DESCRIPTION OF THE TASK:
Across the listing below, how many lines include the string "fedora"? Reply with the number alone.

GIVEN DATA:
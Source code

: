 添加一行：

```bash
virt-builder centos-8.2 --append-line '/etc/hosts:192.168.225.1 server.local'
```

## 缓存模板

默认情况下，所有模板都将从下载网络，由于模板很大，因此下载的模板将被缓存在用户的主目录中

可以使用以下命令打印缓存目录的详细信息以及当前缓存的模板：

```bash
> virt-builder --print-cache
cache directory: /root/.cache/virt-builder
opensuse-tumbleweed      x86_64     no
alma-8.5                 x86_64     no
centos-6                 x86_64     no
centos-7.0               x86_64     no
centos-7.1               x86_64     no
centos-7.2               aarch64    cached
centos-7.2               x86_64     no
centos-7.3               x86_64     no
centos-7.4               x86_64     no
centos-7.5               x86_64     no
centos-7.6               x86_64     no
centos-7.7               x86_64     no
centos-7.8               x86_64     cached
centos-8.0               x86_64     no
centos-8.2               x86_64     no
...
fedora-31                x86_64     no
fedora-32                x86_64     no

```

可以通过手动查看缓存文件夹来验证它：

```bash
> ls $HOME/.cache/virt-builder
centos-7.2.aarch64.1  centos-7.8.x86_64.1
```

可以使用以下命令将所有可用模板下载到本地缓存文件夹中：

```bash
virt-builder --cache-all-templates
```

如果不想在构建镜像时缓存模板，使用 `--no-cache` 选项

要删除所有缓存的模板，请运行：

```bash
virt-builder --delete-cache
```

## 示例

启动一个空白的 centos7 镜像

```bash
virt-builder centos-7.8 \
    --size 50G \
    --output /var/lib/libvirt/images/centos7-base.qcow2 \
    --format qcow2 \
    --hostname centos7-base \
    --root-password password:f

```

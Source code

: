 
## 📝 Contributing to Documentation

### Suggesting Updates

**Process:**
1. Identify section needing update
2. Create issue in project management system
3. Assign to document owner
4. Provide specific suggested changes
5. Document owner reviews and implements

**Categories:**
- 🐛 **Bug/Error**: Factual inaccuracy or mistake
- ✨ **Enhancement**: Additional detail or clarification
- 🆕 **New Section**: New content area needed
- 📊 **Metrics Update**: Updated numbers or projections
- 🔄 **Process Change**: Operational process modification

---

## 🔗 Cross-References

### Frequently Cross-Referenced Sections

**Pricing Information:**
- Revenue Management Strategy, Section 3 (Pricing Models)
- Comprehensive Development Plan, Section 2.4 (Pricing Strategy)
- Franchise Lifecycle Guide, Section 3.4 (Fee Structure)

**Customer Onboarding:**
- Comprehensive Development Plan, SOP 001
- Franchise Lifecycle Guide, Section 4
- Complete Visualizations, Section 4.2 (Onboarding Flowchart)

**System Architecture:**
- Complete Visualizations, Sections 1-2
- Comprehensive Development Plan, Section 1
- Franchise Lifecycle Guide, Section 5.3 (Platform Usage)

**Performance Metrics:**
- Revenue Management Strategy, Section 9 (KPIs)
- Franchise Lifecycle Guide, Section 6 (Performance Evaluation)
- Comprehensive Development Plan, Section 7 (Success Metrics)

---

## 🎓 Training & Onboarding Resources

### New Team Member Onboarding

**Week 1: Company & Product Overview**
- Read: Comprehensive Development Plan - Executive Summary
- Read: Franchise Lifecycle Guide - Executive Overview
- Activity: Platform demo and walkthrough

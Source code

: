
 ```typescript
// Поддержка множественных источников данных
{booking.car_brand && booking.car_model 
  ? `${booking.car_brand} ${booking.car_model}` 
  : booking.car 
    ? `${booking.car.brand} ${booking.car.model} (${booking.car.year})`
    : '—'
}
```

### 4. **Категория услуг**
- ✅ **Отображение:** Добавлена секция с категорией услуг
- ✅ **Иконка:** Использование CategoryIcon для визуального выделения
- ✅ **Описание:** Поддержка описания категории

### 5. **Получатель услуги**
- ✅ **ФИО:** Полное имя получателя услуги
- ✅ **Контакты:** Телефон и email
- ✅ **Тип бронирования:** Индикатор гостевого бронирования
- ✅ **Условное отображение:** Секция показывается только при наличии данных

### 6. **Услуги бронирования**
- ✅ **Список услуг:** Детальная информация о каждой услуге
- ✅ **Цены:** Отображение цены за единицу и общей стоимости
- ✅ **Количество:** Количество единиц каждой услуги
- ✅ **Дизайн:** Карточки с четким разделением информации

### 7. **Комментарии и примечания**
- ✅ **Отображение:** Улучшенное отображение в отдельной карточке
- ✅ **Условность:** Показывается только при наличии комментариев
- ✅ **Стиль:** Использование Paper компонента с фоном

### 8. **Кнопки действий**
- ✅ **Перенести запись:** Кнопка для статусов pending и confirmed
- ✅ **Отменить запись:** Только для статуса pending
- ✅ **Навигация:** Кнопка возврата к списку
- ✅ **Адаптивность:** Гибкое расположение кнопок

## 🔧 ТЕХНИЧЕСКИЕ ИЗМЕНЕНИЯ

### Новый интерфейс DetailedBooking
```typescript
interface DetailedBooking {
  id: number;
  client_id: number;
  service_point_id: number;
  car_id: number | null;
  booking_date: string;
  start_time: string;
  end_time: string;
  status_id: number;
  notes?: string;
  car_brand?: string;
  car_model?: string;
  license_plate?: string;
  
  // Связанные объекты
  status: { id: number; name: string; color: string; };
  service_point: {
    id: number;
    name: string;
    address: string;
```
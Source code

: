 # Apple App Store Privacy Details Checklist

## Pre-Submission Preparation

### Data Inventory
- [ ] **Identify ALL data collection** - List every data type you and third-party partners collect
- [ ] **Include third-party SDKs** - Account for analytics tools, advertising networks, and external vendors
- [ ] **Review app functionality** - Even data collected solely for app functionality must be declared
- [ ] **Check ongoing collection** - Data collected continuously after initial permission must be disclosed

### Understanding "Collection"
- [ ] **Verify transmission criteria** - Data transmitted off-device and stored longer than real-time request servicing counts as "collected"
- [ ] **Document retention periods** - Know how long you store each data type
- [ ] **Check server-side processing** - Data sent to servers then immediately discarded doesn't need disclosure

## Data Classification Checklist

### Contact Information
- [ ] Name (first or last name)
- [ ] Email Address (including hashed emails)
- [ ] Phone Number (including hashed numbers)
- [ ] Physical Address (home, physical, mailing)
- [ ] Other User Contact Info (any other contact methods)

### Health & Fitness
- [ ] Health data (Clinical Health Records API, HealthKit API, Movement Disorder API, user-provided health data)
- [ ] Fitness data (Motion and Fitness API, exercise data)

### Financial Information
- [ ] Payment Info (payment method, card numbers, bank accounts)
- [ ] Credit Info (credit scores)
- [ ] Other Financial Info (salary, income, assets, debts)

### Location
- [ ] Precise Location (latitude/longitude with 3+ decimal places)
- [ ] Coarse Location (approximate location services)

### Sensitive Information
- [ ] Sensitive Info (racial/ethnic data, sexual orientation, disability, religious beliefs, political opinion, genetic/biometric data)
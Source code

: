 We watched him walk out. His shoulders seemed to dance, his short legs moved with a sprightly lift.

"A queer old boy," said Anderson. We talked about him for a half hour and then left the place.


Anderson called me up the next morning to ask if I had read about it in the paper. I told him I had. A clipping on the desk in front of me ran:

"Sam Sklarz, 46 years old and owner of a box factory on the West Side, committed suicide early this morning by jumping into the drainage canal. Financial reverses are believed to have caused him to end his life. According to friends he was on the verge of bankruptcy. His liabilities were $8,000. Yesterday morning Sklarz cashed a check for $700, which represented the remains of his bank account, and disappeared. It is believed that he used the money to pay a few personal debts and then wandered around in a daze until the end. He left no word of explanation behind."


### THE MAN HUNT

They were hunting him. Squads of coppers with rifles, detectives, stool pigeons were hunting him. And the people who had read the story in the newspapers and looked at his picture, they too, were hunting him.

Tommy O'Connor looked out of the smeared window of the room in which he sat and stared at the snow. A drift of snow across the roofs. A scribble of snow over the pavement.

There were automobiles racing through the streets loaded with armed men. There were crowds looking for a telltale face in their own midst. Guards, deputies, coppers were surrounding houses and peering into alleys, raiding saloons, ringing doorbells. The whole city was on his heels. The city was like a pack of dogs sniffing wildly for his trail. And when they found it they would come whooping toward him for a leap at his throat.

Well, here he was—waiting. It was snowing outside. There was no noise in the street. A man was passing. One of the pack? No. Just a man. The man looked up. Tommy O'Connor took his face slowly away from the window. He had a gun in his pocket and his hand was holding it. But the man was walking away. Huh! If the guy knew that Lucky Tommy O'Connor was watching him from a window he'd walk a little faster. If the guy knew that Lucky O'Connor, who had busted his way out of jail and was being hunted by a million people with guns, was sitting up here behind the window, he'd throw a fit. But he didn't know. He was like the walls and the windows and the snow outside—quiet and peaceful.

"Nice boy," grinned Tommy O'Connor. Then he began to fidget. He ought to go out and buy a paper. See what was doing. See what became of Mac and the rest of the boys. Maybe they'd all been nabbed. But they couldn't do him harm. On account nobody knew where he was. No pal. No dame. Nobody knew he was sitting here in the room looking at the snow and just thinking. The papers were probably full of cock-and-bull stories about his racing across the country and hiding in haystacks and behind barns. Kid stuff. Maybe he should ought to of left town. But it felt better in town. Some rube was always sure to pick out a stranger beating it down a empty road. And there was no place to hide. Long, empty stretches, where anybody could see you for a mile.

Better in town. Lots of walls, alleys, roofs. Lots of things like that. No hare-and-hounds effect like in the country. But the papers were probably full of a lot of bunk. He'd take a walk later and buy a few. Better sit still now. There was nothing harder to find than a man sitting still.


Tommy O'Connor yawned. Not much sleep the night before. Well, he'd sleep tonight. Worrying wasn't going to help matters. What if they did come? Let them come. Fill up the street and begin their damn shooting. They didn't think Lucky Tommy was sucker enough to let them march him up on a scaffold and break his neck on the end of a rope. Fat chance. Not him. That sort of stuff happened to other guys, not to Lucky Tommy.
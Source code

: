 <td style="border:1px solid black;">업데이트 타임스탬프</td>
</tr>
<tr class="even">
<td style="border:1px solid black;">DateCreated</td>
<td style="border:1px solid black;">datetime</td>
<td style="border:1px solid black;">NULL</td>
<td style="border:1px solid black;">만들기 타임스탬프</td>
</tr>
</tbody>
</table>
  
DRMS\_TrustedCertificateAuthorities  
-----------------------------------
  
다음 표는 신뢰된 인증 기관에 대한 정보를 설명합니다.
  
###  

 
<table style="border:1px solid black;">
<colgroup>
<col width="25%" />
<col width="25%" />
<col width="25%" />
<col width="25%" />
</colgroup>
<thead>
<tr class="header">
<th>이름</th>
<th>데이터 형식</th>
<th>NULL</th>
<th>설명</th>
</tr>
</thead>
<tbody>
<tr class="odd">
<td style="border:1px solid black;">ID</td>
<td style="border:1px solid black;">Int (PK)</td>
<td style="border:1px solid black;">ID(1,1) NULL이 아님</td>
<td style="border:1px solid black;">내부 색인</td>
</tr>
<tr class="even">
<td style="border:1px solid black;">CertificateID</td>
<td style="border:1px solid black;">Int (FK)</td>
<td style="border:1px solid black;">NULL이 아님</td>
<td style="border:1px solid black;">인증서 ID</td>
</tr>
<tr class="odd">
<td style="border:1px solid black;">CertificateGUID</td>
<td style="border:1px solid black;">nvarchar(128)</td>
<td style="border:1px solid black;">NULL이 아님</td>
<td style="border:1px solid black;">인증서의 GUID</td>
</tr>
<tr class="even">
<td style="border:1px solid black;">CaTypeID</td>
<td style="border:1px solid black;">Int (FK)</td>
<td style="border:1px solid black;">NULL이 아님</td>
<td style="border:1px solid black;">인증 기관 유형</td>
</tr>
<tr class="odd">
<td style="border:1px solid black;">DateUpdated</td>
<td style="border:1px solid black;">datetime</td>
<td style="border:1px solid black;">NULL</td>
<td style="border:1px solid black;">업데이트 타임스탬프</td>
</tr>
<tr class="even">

RESPONSE AREA:
2